A fraqueza do Proforte

Da “FOLHA”

Por JUCA KFOURI

“Surge uma nova idéia para anistiar dívidas e não exigir nada em troca, além de truques”

CANDIDAMENTE OS CARTOLAS abençoam o projeto de lei do deputado federal Vicente Cândido (PT–SP) que, sob a justificativa de fortalecer os esportes olímpicos no país, quer anistiar a dívida fiscal dos clubes de futebol com a União, que beira a casa dos R$ 5 bilhões.

Depois que os clubes receberam as graças dos Refis 1, 2 e 3 e da Timemania, o novo engodo tem o nome de Proforte. Em resumo, quem investir nos esportes olímpicos sairá da condição de devedor para a de benfeitor. A pedra é zerada. Mentira semelhante já se conta em relação aos terrenos públicos cedidos aos clubes com a contrapartida de permitir o acesso de menores carentes. É sabido que só a primeira parte tem sido regiamente cumprida e que a segunda é mera ficção.

O Proforte de Cândido já conta com a esperada simpatia da cartolagem e o inaceitável apoio do Ministério do Esporte.

Quem acompanha esta coluna sabe que aconteceu com a Timemania exatamente o que se previu que aconteceria, um fabuloso fracasso.
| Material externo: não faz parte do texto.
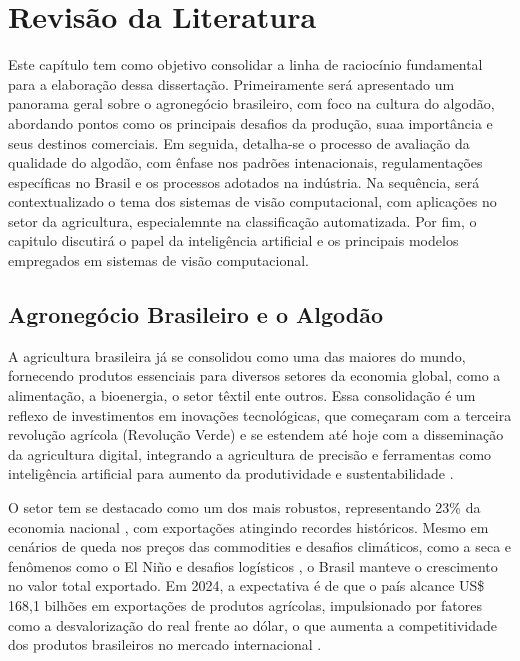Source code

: 

\chapter{Revisão da Literatura}\label{rev_literatura}

Este capítulo tem como objetivo consolidar a linha de raciocínio fundamental para a elaboração dessa dissertação. Primeiramente
será apresentado um panorama geral sobre o agronegócio brasileiro, com foco na cultura do algodão, abordando pontos como os principais desafios da produção, 
suaa importância e seus destinos comerciais. Em seguida, detalha-se o processo de avaliação da qualidade do algodão, com ênfase nos padrões intenacionais,
regulamentações específicas no Brasil e os processos adotados na indústria. Na sequência, será contextualizado o tema dos sistemas de visão computacional,
com aplicações no setor da agricultura, especialemnte na classificação automatizada. Por fim, o capitulo discutirá o papel da inteligência artificial e 
os principais modelos empregados em sistemas de visão computacional.

\section{Agronegócio Brasileiro e o Algodão}\label{rev_agro_algodao}

A agricultura brasileira já se consolidou como uma das maiores do mundo, fornecendo produtos essenciais para diversos setores da economia 
global, como a alimentação, a bioenergia, o setor têxtil ente outros. Essa consolidação é um reflexo de investimentos em inovações tecnológicas, que começaram 
com a terceira revolução agrícola (Revolução Verde) e se estendem até hoje com a disseminação da agricultura digital, integrando a 
agricultura de precisão e ferramentas como inteligência artificial para aumento da produtividade e sustentabilidade \cite{abbade2014agro, basso2024agriculture}.

O setor tem se destacado como um dos mais robustos, representando 23\% da economia nacional \cite{filho2024pib}, com exportações atingindo recordes históricos. 
Mesmo em cenários de queda nos preços das commodities e desafios climáticos, como a seca e fenômenos como o El Niño \cite{lin2019elnino} e desafios logísticos \cite{goncalves2024logistica}, 
o Brasil manteve o crescimento no valor total exportado. Em 2024, a expectativa é de que o país alcance US\$ 168,1 bilhões em exportações de produtos 
agrícolas, impulsionado por fatores como a desvalorização do real frente ao dólar, o que aumenta a competitividade dos produtos
 brasileiros no mercado internacional \cite{cardoso2024perspectivas}.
Sabe que não ajudou time algum nem muito menos virou mania.

Mas não sabe, porque é mesmo novidade, que de tanto dar murro em ponta de faca apenas para sangrar as mãos, o colunista mudou de opinião e até é capaz de entender que se queira anistiar uma dívida de resto impagável -convencido de que ninguém vai fechar o Flamengo para se ressarcir, como um dia disse o ex-presidente Lula.

Sim, o colunista topa que em troca dos R$ 5 bilhões se exija a mudança do modelo de gestão e que todos sejam obrigados a transformar os departamentos de futebol profissional em empresas, regidas pelo Código Comercial, com as responsabilizações nele contidas, assim como se permita só uma reeleição aos presidentes de clubes beneficiados. Quem quiser adere, quem não quiser que pague o que deve.

Porque é simplesmente pornográfico o novo surto salvacionista em curso, por mais importância esportiva e cultural que os clubes tenham na vida nacional. Sem querer fulanizar novamente a questão, cumpre lembrar que o deputado Cândido virou sócio de Marco Polo Del Nero em escritório de advocacia.

Além de ter sido cicerone do bilionário mafioso russo Boris Berezovsky quando veio ao Brasil com a desculpa de que queria comprar a Varig, investir em estádios e reforçar a parceria Corinthians/MSI, empresa dele e de triste memória que acabou na Polícia Federal.

Premiar a má gestão mais uma vez estará longe de colaborar à imagem gerencial da presidenta da República e significará um soco na cara dos que pagam seus impostos em dia. Mais que fraco, o Proforte nasce cínico, hipócrita, falso, mentiroso, imoral e escandaloso, tiro de misericórdia na cidadania.

Só cabe perdão sob novo modelo de gestão. Rima e solução.